As a member of the Jefferson Lab Theory Center, Edwards brought considerable computational experience. At Florida State University, he helped to design a machine that won the Association for Computing Machinery’s Gordon Bell Prize, awarded annually to recognize significant achievement in high-performance computing.

“What we want to do is to discover the limits of the Standard Model,” Edwards said, referring to physicists’ theoretical blueprint of the elementary particles and interactions that make up matter. “We want to answer basic questions about the structure of matter, including mass and excitations of hadrons and nuclei.”

LQCD is a route toward an important waypoint on this quest: a fuller understanding of the structure of the proton, the subatomic particle that itself is assembled from elementary particles known as quarks and gluons.

The assembly of quarks and gluons in the proton (as well as its companion nuclear hadron, the neutron) is mediated by the strong interaction, one of the four essential forces of nature, along with gravity, electromagnetism and an interaction seen in particle decay known as the weak force. Edwards said the search goes back at least a century to the observation of photon-sparked excitations in hydrogen atoms.

“This was the origin of quantum mechanics,” he said. “One of the goals of the experiments we have here is to try and understand fundamental symmetries of nature and their violations. We think there's stuff beyond the Standard Model.”

The idea at Jefferson Lab is to probe the Standard Model and beyond through documenting evidence of those fundamental symmetries of nature and violations thereof. Direct observation at high energies of nuclear goings-on may be out of reach for some time, so researchers look for evidence in the residue of reactions of particle collisions, much as detectives may suss out the details of an auto accident by looking at the damaged vehicle.

Systems Administrator David Rackley, left, works on the high Performance Computing (HPC) nodes for the Lattice Quantum Chromodynamics (LQCD) project in the Data Center at Jefferson Lab in Newport News, Va. Jefferson Lab photos/Aileen Devlin

LQCD, also called Lattice QCD, is designed to predict what the researchers who are using particle accelerators and colliders should be looking for and where.

It requires a high-performing machine to make these calculations. The 24s cluster at Jefferson Lab was funded by the Nuclear and Particle Physics LQCD Computing Initiative of DOE’s Office of Nuclear Physics with a $1.3 million budget.

“The acquisition of 24s began with the writing of a document called an RFP, or request for proposal,” Singh said. “That document has specifications and various configurations for the machine in it.”

Singh and Edwards conferred extensively about the specs for the machine that would become 24s, and they carried their thoughts into meetings with a number of committees.

“I try my best to understand the needs of Lattice QCD,” Singh said, “exactly what type of machine would work or what type of hardware is best, because there's hundreds of hardware options available in the market today.
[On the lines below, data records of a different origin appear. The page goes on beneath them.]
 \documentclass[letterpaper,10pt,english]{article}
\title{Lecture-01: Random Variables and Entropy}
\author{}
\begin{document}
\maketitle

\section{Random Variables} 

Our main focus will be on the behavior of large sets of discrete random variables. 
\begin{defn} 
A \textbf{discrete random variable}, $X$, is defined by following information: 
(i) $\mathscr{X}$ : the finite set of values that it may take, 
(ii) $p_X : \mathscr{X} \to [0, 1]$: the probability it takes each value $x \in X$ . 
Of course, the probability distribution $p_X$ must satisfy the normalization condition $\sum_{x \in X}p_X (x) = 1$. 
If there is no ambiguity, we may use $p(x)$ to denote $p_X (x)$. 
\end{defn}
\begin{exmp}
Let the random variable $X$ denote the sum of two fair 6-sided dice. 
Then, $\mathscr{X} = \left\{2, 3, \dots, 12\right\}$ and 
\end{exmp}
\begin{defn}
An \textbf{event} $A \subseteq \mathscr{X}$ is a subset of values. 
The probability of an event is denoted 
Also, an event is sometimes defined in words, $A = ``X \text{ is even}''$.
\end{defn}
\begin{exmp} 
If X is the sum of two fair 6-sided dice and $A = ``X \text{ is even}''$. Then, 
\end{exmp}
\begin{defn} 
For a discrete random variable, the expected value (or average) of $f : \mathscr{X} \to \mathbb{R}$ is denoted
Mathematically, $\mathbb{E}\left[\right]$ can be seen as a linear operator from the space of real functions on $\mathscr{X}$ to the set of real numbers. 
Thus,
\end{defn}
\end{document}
But what is best suited for Lattice QCD?”

Singh and Edwards cherry-picked the best available hardware options, building a portfolio of what the best Jefferson Lab LQCD machine would look like. After careful consideration and consultation, Jefferson Lab sought proposals from several competitors, Singh said.

“And we chose the best bid,” he added, “which was not awarded on the lowest price, but on the best value.”

The winner of the best-value review for 24s was an Intel 32-core machine.

Singh says that computer scientists classify 24s as a ‘cluster,’ essentially an assembly of servers that work as a single computer much like the eight pistons of a V8 engine. It processes information at 78 TeraFLOPS.

“That’s 78 trillion floating point operations per second. And there is a total of 100 servers,” Singh explained. “Each server is an Intel-based 32-core machine with one terabyte of memory at the fastest memory bandwidth you can buy.”

“The CPUs and the memory are a big support for Lattice QCD. The memory bandwidth is very, very important,” Singh explained. “When I say, ‘memory bandwidth,’ it means how fast can the CPU read data from memory. So, we went with the fastest memory bandwidth machine.”

He said 24s’ memory bandwidth makes the machine capable of 4,800 million transfers per second per server.